Shortly after going live with Primo (Library Search) we disabled records from Eprints (Sussex Research Online) as they were of a poor standard and confusing users.
There were a number of issues, the the key one was this; there was no way to go from the Primo record to the SRO record, or the full text, or any other link. A complete dead end. Frustrating to users: here is something you might be interested in but there’s no way of accessing it.
The de facto standard way of harvesting metadata from repositories is via OAI-PMH as the transport and Dublin Core as the metadata format.

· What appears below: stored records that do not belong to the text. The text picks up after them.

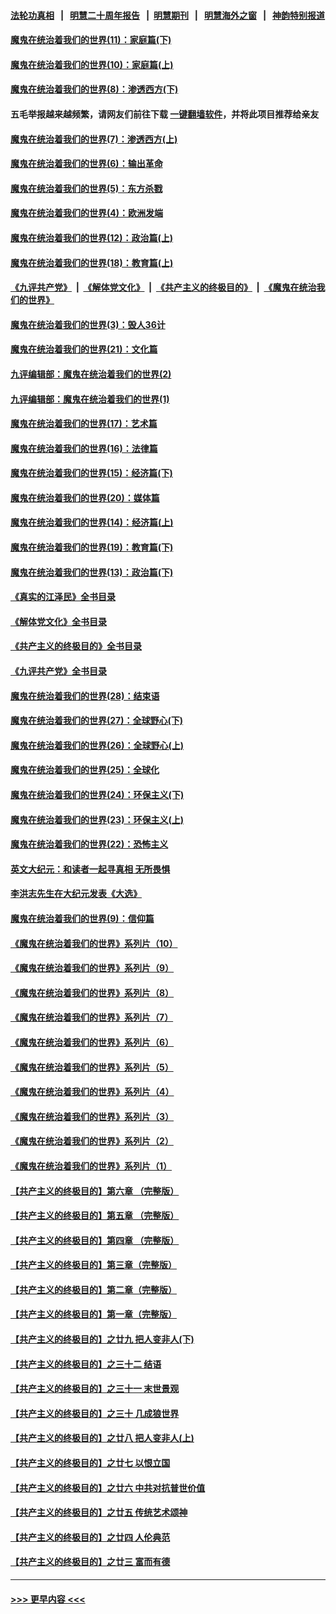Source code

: #### [法轮功真相](https://github.com/gfw-breaker/truth/blob/master/README.md?t=0) &nbsp;&nbsp;|&nbsp;&nbsp; [明慧二十周年报告](https://github.com/gfw-breaker/mh-reports/blob/master/README.md?t=0) &nbsp;&nbsp;|&nbsp;&nbsp;[明慧期刊](https://github.com/gfw-breaker/mh-qikan) &nbsp;&nbsp;|&nbsp;&nbsp; [明慧海外之窗](https://github.com/gfw-breaker/mh-news/blob/master/README.md?t=0) &nbsp;&nbsp;|&nbsp;&nbsp; [神韵特别报道](https://github.com/gfw-breaker/mh-news/blob/master/shenyun.md?t=0)
#### [魔鬼在统治着我们的世界(11)：家庭篇(下)](../pages/nsc422/n10440961.md?t=12270943) 
#### [魔鬼在统治着我们的世界(10)：家庭篇(上)](../pages/nsc422/n10435448.md?t=12270943) 
#### [魔鬼在统治着我们的世界(8)：渗透西方(下)](../pages/nsc422/n10429603.md?t=12270943) 
#### 五毛举报越来越频繁，请网友们前往下载 [一键翻墙软件](https://github.com/gfw-breaker/ssr-accounts)，并将此项目推荐给亲友
#### [魔鬼在统治着我们的世界(7)：渗透西方(上)](../pages/nsc422/n10426013.md?t=12270943) 
#### [魔鬼在统治着我们的世界(6)：输出革命](../pages/nsc422/n10421536.md?t=12270943) 
#### [魔鬼在统治着我们的世界(5)：东方杀戮](../pages/nsc422/n10417707.md?t=12270943) 
#### [魔鬼在统治着我们的世界(4)：欧洲发端](../pages/nsc422/n10414890.md?t=12270943) 
#### [魔鬼在统治着我们的世界(12)：政治篇(上)](../pages/nsc422/n10444576.md?t=12270943) 
#### [魔鬼在统治着我们的世界(18)：教育篇(上)](../pages/nsc422/n10526970.md?t=12270943) 
#### [《九评共产党》](https://github.com/begood0513/9ping.md/blob/master/README.md) &nbsp;|&nbsp; [《解体党文化》](../../../../jtdwh.md/blob/master/README.md)  &nbsp;|&nbsp; [《共产主义的终极目的》](../../../../gczydzjmd.md/blob/master/README.md) &nbsp;|&nbsp; [《魔鬼在统治我们的世界》](../../../../mgztzwmdsj.md/blob/master/README.md) 
#### [魔鬼在统治着我们的世界(3)：毁人36计](../pages/nsc422/n10411583.md?t=12270943) 
#### [魔鬼在统治着我们的世界(21)：文化篇](../pages/nsc422/n10597706.md?t=12270943) 
#### [九评编辑部：魔鬼在统治着我们的世界(2)](../pages/nsc422/n10410036.md?t=12270943) 
#### [九评编辑部：魔鬼在统治着我们的世界(1)](../pages/nsc422/n10406825.md?t=12270943) 
#### [魔鬼在统治着我们的世界(17)：艺术篇](../pages/nsc422/n10499093.md?t=12270943) 
#### [魔鬼在统治着我们的世界(16)：法律篇](../pages/nsc422/n10485969.md?t=12270943) 
#### [魔鬼在统治着我们的世界(15)：经济篇(下)](../pages/nsc422/n10469975.md?t=12270943) 
#### [魔鬼在统治着我们的世界(20)：媒体篇](../pages/nsc422/n10586579.md?t=12270943) 
#### [魔鬼在统治着我们的世界(14)：经济篇(上)](../pages/nsc422/n10457370.md?t=12270943) 
#### [魔鬼在统治着我们的世界(19)：教育篇(下)](../pages/nsc422/n10564808.md?t=12270943) 
#### [魔鬼在统治着我们的世界(13)：政治篇(下)](../pages/nsc422/n10448270.md?t=12270943) 
#### [《真实的江泽民》全书目录](../pages/nsc422/n13721399.md?t=12270943) 
#### [《解体党文化》全书目录](../pages/nsc422/n13721157.md?t=12270943) 
#### [《共产主义的终极目的》全书目录](../pages/nsc422/n13721048.md?t=12270943) 
#### [《九评共产党》全书目录](../pages/nsc422/n13708085.md?t=12270943) 
#### [魔鬼在统治着我们的世界(28)：结束语](../pages/nsc422/n10936246.md?t=12270943) 
#### [魔鬼在统治着我们的世界(27)：全球野心(下)](../pages/nsc422/n10928319.md?t=12270943) 
#### [魔鬼在统治着我们的世界(26)：全球野心(上)](../pages/nsc422/n10900318.md?t=12270943) 
#### [魔鬼在统治着我们的世界(25)：全球化](../pages/nsc422/n10788205.md?t=12270943) 
#### [魔鬼在统治着我们的世界(24)：环保主义(下)](../pages/nsc422/n10695307.md?t=12270943) 
#### [魔鬼在统治着我们的世界(23)：环保主义(上)](../pages/nsc422/n10688613.md?t=12270943) 
#### [魔鬼在统治着我们的世界(22)：恐怖主义](../pages/nsc422/n10614727.md?t=12270943) 
#### [英文大纪元：和读者一起寻真相 无所畏惧](../pages/nsc422/n12542027.md?t=12270943) 
#### [李洪志先生在大纪元发表《大选》](../pages/nsc422/n12534746.md?t=12270943) 
#### [魔鬼在统治着我们的世界(9)：信仰篇](../pages/nsc422/n10432159.md?t=12270943) 
#### [《魔鬼在统治着我们的世界》系列片（10）](../pages/nsc422/n12292670.md?t=12270943) 
#### [《魔鬼在统治着我们的世界》系列片（9）](../pages/nsc422/n12290859.md?t=12270943) 
#### [《魔鬼在统治着我们的世界》系列片（8）](../pages/nsc422/n12287445.md?t=12270943) 
#### [《魔鬼在统治着我们的世界》系列片（7）](../pages/nsc422/n12283425.md?t=12270943) 
#### [《魔鬼在统治着我们的世界》系列片（6）](../pages/nsc422/n12282314.md?t=12270943) 
#### [《魔鬼在统治着我们的世界》系列片（5）](../pages/nsc422/n12281419.md?t=12270943) 
#### [《魔鬼在统治着我们的世界》系列片（4）](../pages/nsc422/n12274024.md?t=12270943) 
#### [《魔鬼在统治着我们的世界》系列片（3）](../pages/nsc422/n12271322.md?t=12270943) 
#### [《魔鬼在统治着我们的世界》系列片（2）](../pages/nsc422/n12269049.md?t=12270943) 
#### [《魔鬼在统治着我们的世界》系列片（1）](../pages/nsc422/n12267575.md?t=12270943) 
#### [【共产主义的终极目的】第六章 （完整版）](../pages/nsc422/n11428913.md?t=12270943) 
#### [【共产主义的终极目的】第五章 （完整版）](../pages/nsc422/n11428912.md?t=12270943) 
#### [【共产主义的终极目的】第四章 （完整版）](../pages/nsc422/n11428907.md?t=12270943) 
#### [【共产主义的终极目的】第三章（完整版）](../pages/nsc422/n11428848.md?t=12270943) 
#### [【共产主义的终极目的】第二章（完整版）](../pages/nsc422/n11428831.md?t=12270943) 
#### [【共产主义的终极目的】第一章（完整版）](../pages/nsc422/n11417651.md?t=12270943) 
#### [【共产主义的终极目的】之廿九 把人变非人(下)](../pages/nsc422/n11344140.md?t=12270943) 
#### [【共产主义的终极目的】之三十二 结语](../pages/nsc422/n11360535.md?t=12270943) 
#### [【共产主义的终极目的】之三十一 末世景观](../pages/nsc422/n11351129.md?t=12270943) 
#### [【共产主义的终极目的】之三十 几成狼世界](../pages/nsc422/n11348280.md?t=12270943) 
#### [【共产主义的终极目的】之廿八 把人变非人(上)](../pages/nsc422/n11340492.md?t=12270943) 
#### [【共产主义的终极目的】之廿七 以恨立国](../pages/nsc422/n11336944.md?t=12270943) 
#### [【共产主义的终极目的】之廿六 中共对抗普世价值](../pages/nsc422/n11324785.md?t=12270943) 
#### [【共产主义的终极目的】之廿五 传统艺术颂神](../pages/nsc422/n11296396.md?t=12270943) 
#### [【共产主义的终极目的】之廿四 人伦典范](../pages/nsc422/n11296397.md?t=12270943) 
#### [【共产主义的终极目的】之廿三 富而有德](../pages/nsc422/n11283598.md?t=12270943) 

----
#### [ >>> 更早内容 <<< ](../indexes/nsc422-earlier.md)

The problem is that the number (and scope) of available fields does not really meet the requirements of the data that needs to be shared.
Extracting the data
Let’s look at what we might want to exchange between the two systems in a structured way:
- Item type
- Bibliographic data (title, author, publication title (journal title), ISSN/ISBN, publication date, Issue number, Volume, etc)
- Whether the item is publicly available as Open Access
- Link to SRO record
- Link to Full text on SRO
- Link to publishers site etc
Now let’s look at the metadata as Eprints provides it for a typical record
<dc:title>Digital futures — an agenda for a sustainable digital economy</dc:title> <dc:creator>Miller, Paul</dc:creator> <dc:creator>Wilsdon, James</dc:creator> <dc:subject>H Social Sciences (General)</dc:subject> <dc:subject>J Political Science</dc:subject> <dc:description>Despite the death of the dot-coms, there's no doubt that the digital revolution is reshaping the way we do business and relate to each other. Some would argue that this is happening with precious little thought for the environment or society at large, yet others say it has real potential to benefit both. Over the past year, Forum for the Future's Digital Futures project has examined the sustainability opportunities of e-business and the project's findings are summarised in this article.</dc:description> <dc:publisher>Elsevier</dc:publisher> <dc:date>2001-09</dc:date> <dc:type>Article</dc:type> <dc:type>PeerReviewed</dc:type> <dc:format>application/pdf</dc:format> <dc:identifier>http://sro.sussex.ac.uk/47853/1/Digital_Futures_%2D_An_Agenda_for_a_Sustainable_Digital_Economy.pdf</dc:identifier> <dc:relation>http://dx.doi.org/10.1016/S1066-7938(01)00116-6</dc:relation> <dc:relation>doi:10.1016/S1066-7938(01)00116-6</dc:relation> <dc:identifier>Miller, Paul and Wilsdon, James (2001) Digital futures — an agenda for a sustainable digital economy. Corporate Environmental Strategy, 8 (3). pp. 275-280. ISSN 1066-7938</dc:identifier> <dc:relation>http://sro.sussex.ac.uk/47853/</dc:relation>
Let’s go through extracting information from this in a logical way;
- The Good: The author(s) and title are easy use dc:title and dc:creator. So is the publisher (which isn’t always the most important piece of information to have – but still good to have it) dc:publisher and the abstract in dc:description.
- Subjects are ok. They are in dc:subject, but do start with the LoC classmark (in this example the very broad top-level H and J)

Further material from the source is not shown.